Young suited up for the Blue squad, scoring five points on 2-of-6 shooting in 11 minutes in a 97-78 victory. Unfortunately, the veteran was also a minus-14 in his short time on the floor, and he wasn’t named a finalist for the 12-man FIBA World Cup roster.
Although Young won’t be playing in the World Cup, spending time with Team USA was still a worthwhile endeavor, even with the top stars not in attendance. He got to be around coaching luminaries Gregg Popovich and Steve Kerr while playing against impressive young talent from around the NBA.
Now, Young gets to turn his focus to his new team in Chicago, where he’ll be playing a key role as a veteran leader who will still offer plenty on the basketball court. While nothing is set in stone, the 31-year-old will likely be the Bulls’ sixth man, acting as the third big behind Lauri Markkanen and Wendell Carter Jr.
It’s hard to ask for a much better veteran option in this role as the two young big men try to develop into stars. Young brings a stellar two-way game and impressive work ethic to the table, and he’s ready to lead by example after being Chicago’s top priority in free agency. He agreed to a three-year, $41 million contract right when free agency opened.
Young has already talked a big game about changing the Bulls’ culture, which is badly needed given the general ugliness of the last few seasons. The forward has plenty of experience in these matters, via Joe Cowley of the Chicago Sun-Times:
‘‘I’ve taken on that role plenty of times in my career,’’ Young said of being deemed the leader on and off the court. ‘‘I’ve taken on that role as a leader and helping shape and build a culture. I know I can push them over the hump.’’

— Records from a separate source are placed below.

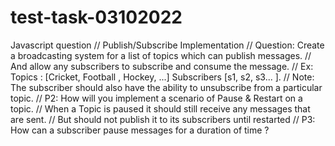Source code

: # test-task-03102022

Javascript question 
// Publish/Subscribe Implementation
// Question: Create a broadcasting system for  a list of topics which can publish messages. 
// And allow any subscribers to subscribe and consume the message.
// Ex: Topics : [Cricket, Football , Hockey, ...] Subscribers [s1, s2, s3... ].
// Note: The subscriber should also have the ability to unsubscribe from a particular topic.
// P2: How will you implement a scenario of Pause & Restart on a topic. 
   // When a Topic is paused it should still receive any messages that are sent. 
   // But should not publish it to its subscribers until restarted
// P3: How can a subscriber pause messages for a duration of time ?
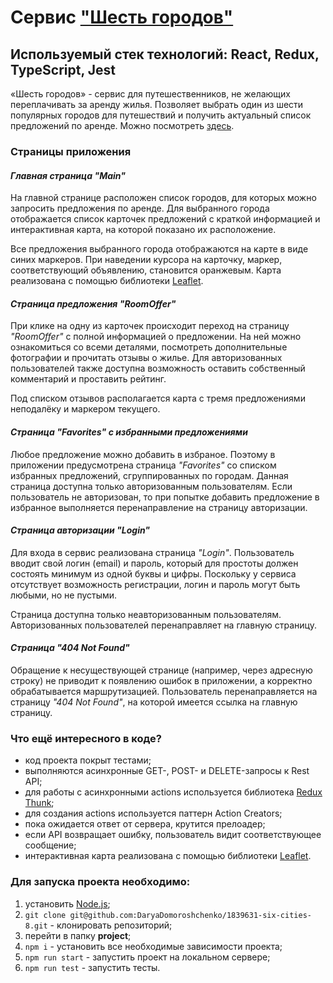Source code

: # Сервис ["Шесть городов"](https://daryadomoroshchenko.github.io/1839631-six-cities-8/)
## Используемый стек технологий: React, Redux, TypeScript, Jest
«Шесть городов» - сервис для путешественников, не желающих переплачивать за аренду жилья. Позволяет выбрать один из шести популярных городов для путешествий и получить актуальный список предложений по аренде. Можно посмотреть [здесь](https://daryadomoroshchenko.github.io/1839631-six-cities-8/).

### Страницы приложения
#### _Главная страница "Main"_

На главной странице расположен список городов, для которых можно запросить предложения по аренде. Для выбранного города отображается список карточек предложений с краткой информацией и интерактивная карта, на которой показано их расположение. 

Все предложения выбранного города отображаются на карте в виде синих маркеров. При наведении курсора на карточку, маркер, соответствующий объявлению, становится оранжевым. Карта реализована с помощью библиотеки [Leaflet](https://leafletjs.com/).

#### _Страница предложения "RoomOffer"_

При клике на одну из карточек происходит переход на страницу _"RoomOffer"_ с полной информацией о предложении. На ней можно ознакомиться со всеми деталями, посмотреть дополнительные фотографии и прочитать отзывы о жилье. Для авторизованных пользователей также доступна возможность оставить собственный комментарий и проставить рейтинг. 

Под списком отзывов располагается карта с тремя предложениями неподалёку и маркером текущего.

#### _Страница "Favorites" с избранными предложениями_

Любое предложение можно добавить в избраное. Поэтому в приложении предусмотрена страница _"Favorites"_ со списком избранных предложений, сгруппированных по городам. Данная страница доступна только авторизованным пользователям. Если пользователь не авторизован, то при попытке добавить предложение в избранное выполняется перенаправление на страницу авторизации.

#### _Страница авторизации "Login"_

Для входа в сервис реализована страница _"Login"_. Пользователь вводит свой логин (email) и пароль, который для простоты должен состоять минимум из одной буквы и цифры. Поскольку у сервиса отсутствует возможность регистрации, логин и пароль могут быть любыми, но не пустыми.

Страница доступна только неавторизованным пользователям. Авторизованных пользователей перенаправляет на главную страницу.

#### _Страница "404 Not Found"_

Обращение к несуществующей странице (например, через адресную строку) не приводит к появлению ошибок в приложении, а корректно обрабатывается маршрутизацией. Пользователь перенаправляется на страницу _"404 Not Found"_, на которой имеется ссылка на главную страницу. 

### Что ещё интересного в коде?

* код проекта покрыт тестами;
* выполняются асинхронные GET-, POST- и DELETE-запросы к Rest API;
* для работы с асинхронными actions используется библиотека [Redux Thunk](https://github.com/reduxjs/redux-thunk);
* для создания actions используется паттерн Action Creators;
* пока ожидается ответ от сервера, крутится прелоадер;
* если API возвращает ошибку, пользователь видит соответствующее сообщение;
* интерактивная карта реализована с помощью библиотеки [Leaflet](https://leafletjs.com/).

### Для запуска проекта необходимо:
1. установить [Node.js](https://nodejs.org/en/);
2. `git clone git@github.com:DaryaDomoroshchenko/1839631-six-cities-8.git` - клонировать репозиторий;
3. перейти в папку **project**;
4. `npm i` - установить все необходимые зависимости проекта;
5. `npm run start` - запустить проект на локальном сервере;
6. `npm run test` - запустить тесты.
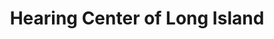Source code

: ---
title: "Hearing Center of Long Island"
url: /valley-stream/hearing-center-of-long-island/
shop: Hörgeräte
---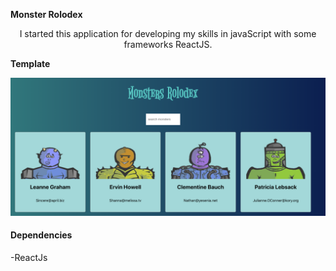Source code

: 
**Monster Rolodex**



<div style="text-align:center"> I started this application for developing my skills in javaScript with some frameworks ReactJS.  </div>

**Template**
<div style="text-align:center"><img src="img/template.png" width ="700" /></div>


#### Dependencies

-ReactJs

Young got into the specifics of what the Bulls need to do to make this work:
‘‘It starts by not getting tired of the grind, not getting tired of the competitive nature,’’ Young said. ‘‘A lot of guys, they tend to get tired of the competitive nature, of coming to practices each and every day and playing over and over. But when you do those same things over and over, it helps you get better as a team, and it helps you win more games as a team.’’
Chicago won just 22 games last season and became a laughingstock when Jim Boylen took over for Fred Hoiberg as head coach, so there’s plenty of work to do when it comes to establishing this culture and becoming respectable again. Young seems like the right man for the job, though, and there’s some optimism swirling around the 2019-20 Bulls thanks in part to his signing.
There are still plenty of ways this upcoming season can go terribly wrong for the Bulls, but no matter what happens, Thaddeus Young is going to keep grinding.